# Salting Bid



## btravis7 (Dec 30, 2013)

Hello Everyone:waving:
A commercial lot that I have been plowing for several years wants me to bid salting for them. They are supplying the salt. I plan on buying a v salter. What would be a good bid per hour for salting? thanks


----------



## grandview (Oct 9, 2005)

Why dog it by the hr,bid it per ton or appl.


----------



## SnowGuy73 (Apr 7, 2003)

btravis7;1701041 said:


> Hello Everyone:waving:
> A commercial lot that I have been plowing for several years wants me to bid salting for them. They are supplying the salt. I plan on buying a v salter. What would be a good bid per hour for salting? thanks


Hourly, for salting?!?!

How big is this lot?


----------



## Rc2505 (Feb 5, 2007)

Figure out how long it will take to do the lot, and multiply that times what you need to break even and fuel, insurance, cost of equipment, labor, and add your profit. That will be your lucky number.


----------



## btravis7 (Dec 30, 2013)

The lot is similar to a Lowes or Home Depot. They supply the salt (which I assume its in bags because they probably get it at a discount). And they asked me for a bid by the hour. So I just have to figure my fuel, wear on tear on my truck and spreader, my time spreading and insurance.


----------



## jrs.landscaping (Nov 18, 2012)

$100 per hour.....

And you aren't really putting bagged salt in a v box are you?


----------



## jrs.landscaping (Nov 18, 2012)

And hourly I have a two hour minimum.......


----------



## grandview (Oct 9, 2005)

So what is the cost of wear and tear for an hr?


----------



## btravis7 (Dec 30, 2013)

It might not be bagged salt but I've never heard of a lowes or home depot having bulk salt so that's why im assuming its bagged. As far as wear and tear, salting this lot shouldn't take more than an hour. So maybe a 1/4 of fuel at the most.


----------



## grandview (Oct 9, 2005)

1/4 gallon of gas I hope. And don't use their figure for salt cost,figure your salt cost plus time.


----------



## SnowGuy73 (Apr 7, 2003)

btravis7;1701869 said:


> It might not be bagged salt but I've never heard of a lowes or home depot having bulk salt so that's why im assuming its bagged. As far as wear and tear, salting this lot shouldn't take more than an hour.
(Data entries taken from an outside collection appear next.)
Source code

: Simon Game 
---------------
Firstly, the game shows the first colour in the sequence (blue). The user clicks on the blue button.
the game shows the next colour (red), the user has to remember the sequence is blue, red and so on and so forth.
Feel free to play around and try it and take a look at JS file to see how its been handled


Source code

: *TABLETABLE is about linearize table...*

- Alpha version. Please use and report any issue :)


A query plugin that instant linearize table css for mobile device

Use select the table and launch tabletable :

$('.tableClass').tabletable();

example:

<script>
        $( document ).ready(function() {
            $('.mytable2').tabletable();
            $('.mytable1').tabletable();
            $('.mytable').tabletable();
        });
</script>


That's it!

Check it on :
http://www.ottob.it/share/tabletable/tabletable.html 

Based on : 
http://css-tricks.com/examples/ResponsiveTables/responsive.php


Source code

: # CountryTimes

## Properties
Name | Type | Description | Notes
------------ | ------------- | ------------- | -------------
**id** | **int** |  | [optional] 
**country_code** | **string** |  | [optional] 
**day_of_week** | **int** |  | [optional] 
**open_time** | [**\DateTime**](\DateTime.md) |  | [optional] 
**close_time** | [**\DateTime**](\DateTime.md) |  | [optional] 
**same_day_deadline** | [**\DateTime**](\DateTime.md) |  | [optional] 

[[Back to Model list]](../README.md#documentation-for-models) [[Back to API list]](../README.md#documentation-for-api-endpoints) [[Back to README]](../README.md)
So maybe a 1/4 of fuel at the most.


If that's the case buy a tailgate spreader like a Snowex 575 and use that... Cheaper up front investment plus it will take you longer. Which is good because you're paid by the hour!


----------



## jrs.landscaping (Nov 18, 2012)

Lowe's and home depot don't supply their contractors with salt..........


----------



## grandview (Oct 9, 2005)

sub of a sub


----------



## btravis7 (Dec 30, 2013)

Its a Menards. And their not the only lot I would be salting. They are just the only place supplying salt.


----------



## SnowGuy73 (Apr 7, 2003)

btravis7;1701888 said:


> Its a Menards. And their not the only lot I would be salting. They are just the only place supplying salt.


This makes sense now..... Menards has the worst looking parking lots around.

They don't know who is in charge, what they want or when they want it! All they know is it has to be cheap, low bid gets it!

This is the way it is at the couple around here, both summer and winter maintenance.


----------



## Italiano67 (Feb 16, 2005)

What he said x2


----------



## NortheastSNO (Dec 9, 2013)

I have never heard of this, 

1) Bagged salt through a v box is going to be time to load, i did this one year and holy crap i found muscles that i didnt know i had.
2) lowes lots on average use 2.5 tons that is a whole lot of bags
3) If they are telling that they buying salt how are you going to get it during the middle if the night salt run


----------